[Stored data — start]
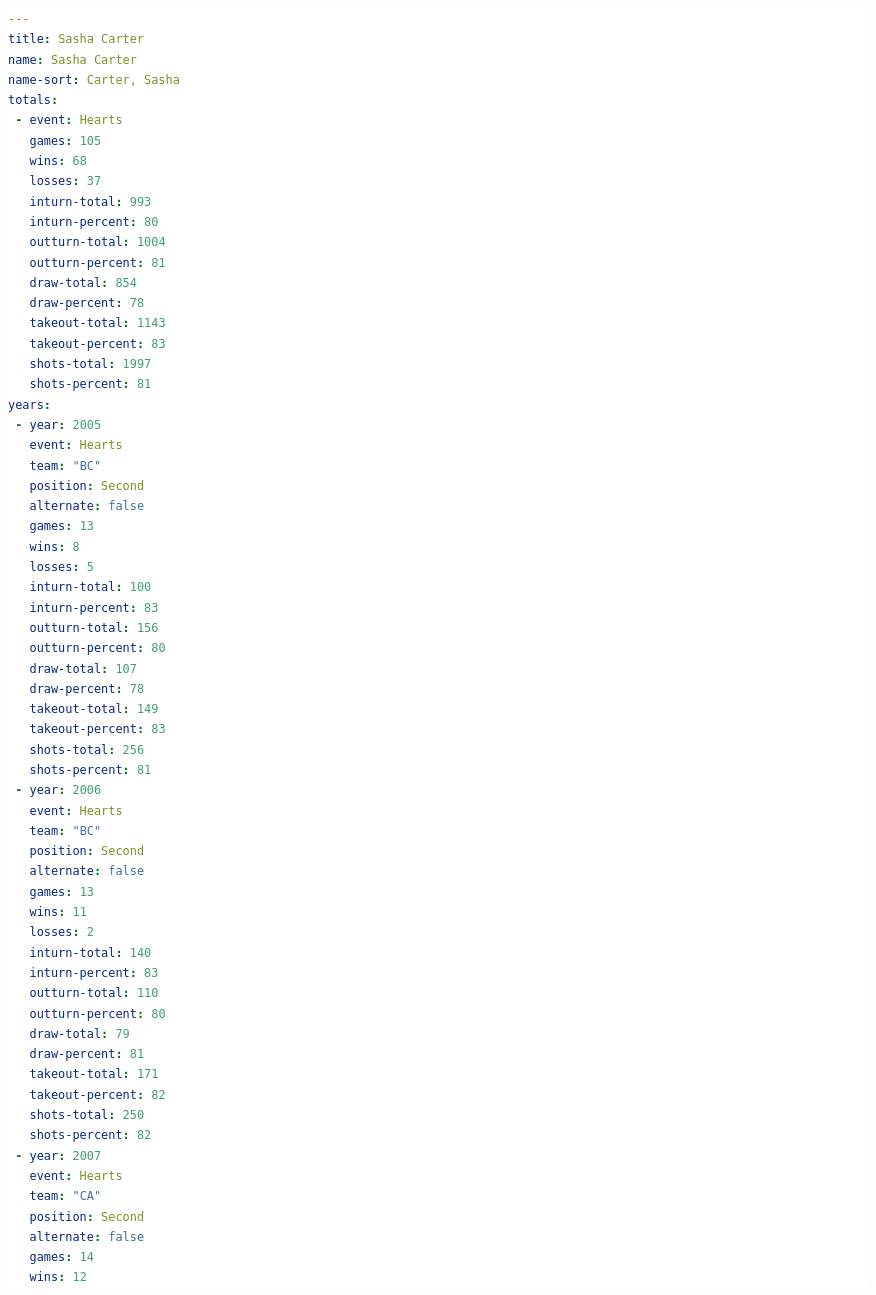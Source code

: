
 ```yaml
---
title: Sasha Carter
name: Sasha Carter
name-sort: Carter, Sasha
totals:
 - event: Hearts
   games: 105
   wins: 68
   losses: 37
   inturn-total: 993
   inturn-percent: 80
   outturn-total: 1004
   outturn-percent: 81
   draw-total: 854
   draw-percent: 78
   takeout-total: 1143
   takeout-percent: 83
   shots-total: 1997
   shots-percent: 81
years:
 - year: 2005
   event: Hearts
   team: "BC"
   position: Second
   alternate: false
   games: 13
   wins: 8
   losses: 5
   inturn-total: 100
   inturn-percent: 83
   outturn-total: 156
   outturn-percent: 80
   draw-total: 107
   draw-percent: 78
   takeout-total: 149
   takeout-percent: 83
   shots-total: 256
   shots-percent: 81
 - year: 2006
   event: Hearts
   team: "BC"
   position: Second
   alternate: false
   games: 13
   wins: 11
   losses: 2
   inturn-total: 140
   inturn-percent: 83
   outturn-total: 110
   outturn-percent: 80
   draw-total: 79
   draw-percent: 81
   takeout-total: 171
   takeout-percent: 82
   shots-total: 250
   shots-percent: 82
 - year: 2007
   event: Hearts
   team: "CA"
   position: Second
   alternate: false
   games: 14
   wins: 12
```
[Stored data — finish]
Gather each line in these records that contains the string "Sasha".

title: Sasha Carter
name: Sasha Carter
name-sort: Carter, Sasha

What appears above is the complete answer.